What is a likely way for that to work with something launched in 1996? If the plane was going 50 MPH away or toward satellite, that's ~7e-8 * c. If I remember, the frequency would be shifted by a factor of the square root of (1 - 7e-8)/(1 + 7e-8), or its inverse.

Would the satellite always relaying that level of precision to the ground? If it is, why would they have prioritized that over what would have presumably be a dramatic increase in capability if it were discarded instead? Could they have designed it to store that much precision in rotating logs available on request? And furthermore, how is a relativistic Doppler shift on those magnitudes discernible from the frequency shift naturally occurring from the plane's transmitter?

I suppose my point is that while it's easy to understand the idea of a train whistle changing pitch as it passes by, how they would do it in practice sounds like magic, being unfamiliar with the capabilities and the equipment that geostationary satellites generally carry.


Another poster pointed out that the satellite just reflects the signal back to base stations on earth, which could have been upgraded since 1996.


Or, what if they studied the time dilation between pings? The pings are probably on a precise, known schedule.


Apparently it was hourly and Inmarsat calculated two arcs (north and south) which it could have taken, but then focus seems to have moved to the southern one in last few days.

I wonder if they flew test flights along both arcs and compared the data.


They didn't need to fly test flights. That would be big $$ and take time.

But apparently, their hardware is installed on plenty of airplanes, so they just needed to study normal flights north and south in the region to establish a baseline to which to compare MH370's data.

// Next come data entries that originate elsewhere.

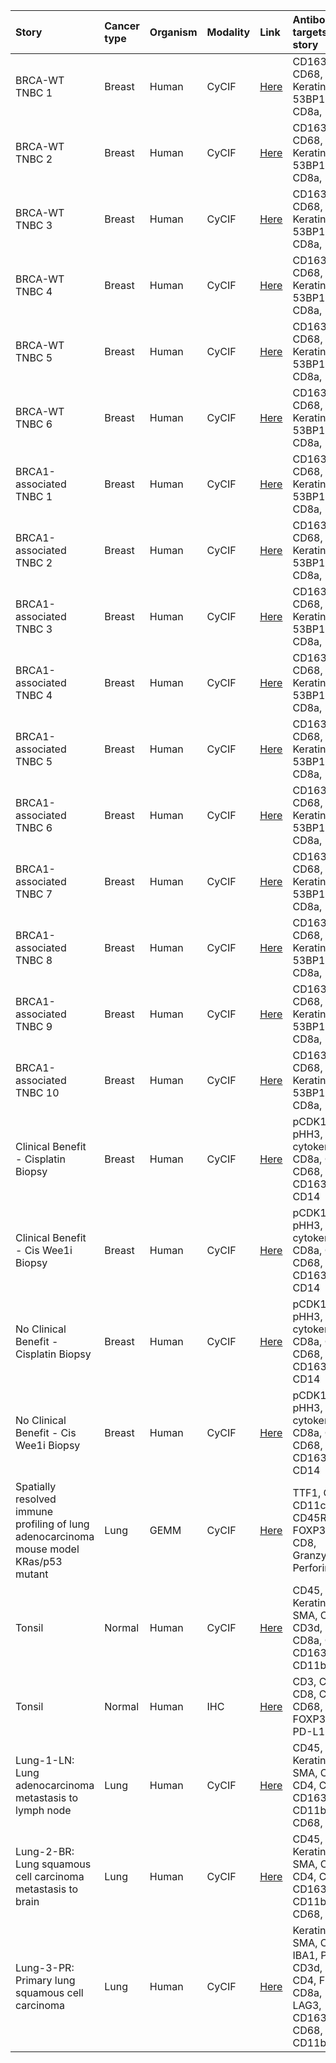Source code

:<div class="table-wrapper" markdown="block">

| Story | Cancer type | Organism | Modality | Link | Antibodies targets in the story |
| :-- | :-- | :-- | :-- | :-- | :-- |
| BRCA-WT TNBC 1 | Breast | Human | CyCIF | [Here](https://www.cycif.org/data/mehta-2020/osd-BRCA-WT-1#s=0) | CD163, CD68, Keratin, Ki67, 53BP1, CD4, CD8a, FOXP3 |
| BRCA-WT TNBC 2 | Breast | Human | CyCIF | [Here](https://www.cycif.org/data/mehta-2020/osd-BRCA-WT-2#s=0) | CD163, CD68, Keratin, Ki67, 53BP1, CD4, CD8a, FOXP3 |
| BRCA-WT TNBC 3 | Breast | Human | CyCIF | [Here](https://www.cycif.org/data/mehta-2020/osd-BRCA-WT-3#s=0) | CD163, CD68, Keratin, Ki67, 53BP1, CD4, CD8a, FOXP3 |
| BRCA-WT TNBC 4 | Breast | Human | CyCIF | [Here](https://www.cycif.org/data/mehta-2020/osd-BRCA-WT-4#s=0) | CD163, CD68, Keratin, Ki67, 53BP1, CD4, CD8a, FOXP3 |
| BRCA-WT TNBC 5 | Breast | Human | CyCIF | [Here](https://www.cycif.org/data/mehta-2020/osd-BRCA-WT-5#s=0) | CD163, CD68, Keratin, Ki67, 53BP1, CD4, CD8a, FOXP3 |
| BRCA-WT TNBC 6 | Breast | Human | CyCIF | [Here](https://www.cycif.org/data/mehta-2020/osd-BRCA-WT-6#s=0) | CD163, CD68, Keratin, Ki67, 53BP1, CD4, CD8a, FOXP3 |
| BRCA1-associated TNBC 1 | Breast | Human | CyCIF | [Here](https://www.cycif.org/data/mehta-2020/osd-BRCA1-associated-1#s=0) | CD163, CD68, Keratin, Ki67, 53BP1, CD4, CD8a, FOXP3 |
| BRCA1-associated TNBC 2 | Breast | Human | CyCIF | [Here](https://www.cycif.org/data/mehta-2020/osd-BRCA1-associated-2#s=0) | CD163, CD68, Keratin, Ki67, 53BP1, CD4, CD8a, FOXP3 |
| BRCA1-associated TNBC 3 | Breast | Human | CyCIF | [Here](https://www.cycif.org/data/mehta-2020/osd-BRCA1-associated-3#s=0) | CD163, CD68, Keratin, Ki67, 53BP1, CD4, CD8a, FOXP3 |
| BRCA1-associated TNBC 4 | Breast | Human | CyCIF | [Here](https://www.cycif.org/data/mehta-2020/osd-BRCA1-associated-4#s=0) | CD163, CD68, Keratin, Ki67, 53BP1, CD4, CD8a, FOXP3 |
| BRCA1-associated TNBC 5 | Breast | Human | CyCIF | [Here](https://www.cycif.org/data/mehta-2020/osd-BRCA1-associated-5#s=0) | CD163, CD68, Keratin, Ki67, 53BP1, CD4, CD8a, FOXP3 |
| BRCA1-associated TNBC 6 | Breast | Human | CyCIF | [Here](https://www.cycif.org/data/mehta-2020/osd-BRCA1-associated-6#s=0) | CD163, CD68, Keratin, Ki67, 53BP1, CD4, CD8a, FOXP3 |
| BRCA1-associated TNBC 7 | Breast | Human | CyCIF | [Here](https://www.cycif.org/data/mehta-2020/osd-BRCA1-associated-7#s=0) | CD163, CD68, Keratin, Ki67, 53BP1, CD4, CD8a, FOXP3 |
| BRCA1-associated TNBC 8 | Breast | Human | CyCIF | [Here](https://www.cycif.org/data/mehta-2020/osd-BRCA1-associated-8#s=0) | CD163, CD68, Keratin, Ki67, 53BP1, CD4, CD8a, FOXP3 |
| BRCA1-associated TNBC 9 | Breast | Human | CyCIF | [Here](https://www.cycif.org/data/mehta-2020/osd-BRCA1-associated-9#s=0) | CD163, CD68, Keratin, Ki67, 53BP1, CD4, CD8a, FOXP3 |
| BRCA1-associated TNBC 10 | Breast | Human | CyCIF | [Here](https://www.cycif.org/data/mehta-2020/osd-BRCA1-associated-10#s=0) | CD163, CD68, Keratin, Ki67, 53BP1, CD4, CD8a, FOXP3 |
| Clinical Benefit - Cisplatin Biopsy | Breast  | Human | CyCIF | [Here](https://www.cycif.org/data/keenan-2020/osd-cis.html#s=0) | pCDK1/2/3/5, pHH3, pan-cytokeratin, CD8a, CD4, CD68, CD163, CD14 |
| Clinical Benefit - Cis Wee1i Biopsy | Breast  | Human | CyCIF | [Here](https://www.cycif.org/data/keenan-2020/osd-Wee1.html#s=0) | pCDK1/2/3/5, pHH3, pan-cytokeratin, CD8a, CD4, CD68, CD163, CD14 |
| No Clinical Benefit - Cisplatin Biopsy | Breast  | Human | CyCIF | [Here](https://www.cycif.org/data/keenan-2020/osd-25_C1_a.html#s=0) | pCDK1/2/3/5, pHH3, pan-cytokeratin, CD8a, CD4, CD68, CD163, CD14 |
| No Clinical Benefit - Cis Wee1i Biopsy | Breast  | Human | CyCIF | [Here](https://www.cycif.org/data/keenan-2020/osd-25_C2_b.html#s=0) | pCDK1/2/3/5, pHH3, pan-cytokeratin, CD8a, CD4, CD68, CD163, CD14 |
| Spatially resolved immune profiling of lung adenocarcinoma mouse model KRas/p53 mutant | Lung  | GEMM | CyCIF | [Here](https://www.cycif.org/data/gaglia-mit-ludwig-2020/osd-gemm-lung.html#s=0) | TTF1, CD45, CD11c, CD45R, FOXP3, CD4, CD8, Granzyme B, Perforin |
| Tonsil | Normal | Human | CyCIF | [Here](https://www.cycif.org/data/du-lin-rashid-nat-protoc-2019/osd-TONSIL_1#s=0) | CD45, IBA1, Keratin, α-SMA, CD20, CD3d, CD4, CD8a, CD14, CD163, CD11b, CD68 |
| Tonsil | Normal | Human | IHC | [Here](https://www.cycif.org/data/du-lin-rashid-nat-protoc-2019/osd-TONSIL_IHC#s=0) | CD3, CD4, CD8, CD20, CD68, FOXP3, PD1, PD-L1 |
| Lung-1-LN: Lung adenocarcinoma metastasis to lymph node | Lung | Human | CyCIF | [Here](https://www.cycif.org/data/du-lin-rashid-nat-protoc-2019/osd-LUNG_1#s=0) | CD45, IBA1, Keratin, α-SMA, CD20, CD4, CD8a, CD163, CD11b, CD68, CD14,  |
| Lung-2-BR: Lung squamous cell carcinoma metastasis to brain | Lung | Human | CyCIF | [Here](https://www.cycif.org/data/du-lin-rashid-nat-protoc-2019/osd-LUNG_2#s=0) | CD45, IBA1, Keratin, α-SMA, CD20, CD4, CD8a, CD163, CD11b, CD68, CD14,  |
| Lung-3-PR: Primary lung squamous cell carcinoma | Lung | Human | CyCIF | [Here](https://www.cycif.org/data/du-lin-rashid-nat-protoc-2019/osd-LUNG_3#s=0) | Keratin, α-SMA, CD45, IBA1, PD-L1, CD3d, CD20, CD4, FOXP3, CD8a, PD1, LAG3, CD163, CD68, CD11b, CD14 |

</div>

And it was that data that lead them to conclude that the southern route was likely the one MH360 actually took.


> I wonder if they flew test flights along both arcs and compared the data.

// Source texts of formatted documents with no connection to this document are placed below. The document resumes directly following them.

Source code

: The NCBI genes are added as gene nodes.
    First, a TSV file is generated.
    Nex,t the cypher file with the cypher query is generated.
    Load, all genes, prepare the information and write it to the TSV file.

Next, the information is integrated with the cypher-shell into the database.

No, but they compared the present data with recorded data from other flights along the same routes for comparison.


Well, there wouldn't be flights along the Southern route, exactly, since it led nowhere.

So I'm guessing they extrapolated from routes that were in that general direction, like Sri Lanka - Perth.

It's likely there's a lot of assumptions at work in their calculations, but it might be good enough.



I should have been more clear -- they compared routes and aircraft velocities that could be expected to produce the same radial velocity and Doppler effects, given the satellite's geostationary position.


So the idea is that there's a shift on the intra-ping timescale? So there are numerous packets and each packet would have the frequency of that particular packet attached to it? Obviously I have no clue what the protocol for the ping looks like, just trying to understand how it would work.

Also curious how they matched it to planes flying the southern route, since I wouldn't have guessed there were any other planes flying on the southern route (which goes...nowhere).


I might be as basic as:

Logged ping, base carrier frequency 1375.003762 MHz.

Logged ping, base carrier frequency 1375.003761 MHz.

Logged ping, base carrier frequency 1375.002961 MHz.

Then with some maths and comparing to the known positions of the plane (pre-contact loss) and known positions of the satellite you can work out which way the plane would have had to move to get the observed results once contact was lost.

(numbers in example made up, and likely aren't appropriate for satellite communications but you get the idea)


Well sure, but I don't know if doppler information between pings buys you much new info.

The pings, as I understand it, came an hour apart, and continued for 7-8 hours total. With just the pings themselves they were able to extract the distance from the sat, which is what led to those arcs they published last week. I dunno if doppler shifts from pings an hour apart add much to that.


If the doppler information can let you say "it was going south, not north" then you can halve the area to just one arc instead of two.


Ok, that makes some sense. Unlike their preliminary calculations, doppler could allow for direction. :-)


Conservatively there are tens of thousands of commercial flights per day. They could use each flight as a test case to understand and refine the model of the original analysis and come up with something more accurate.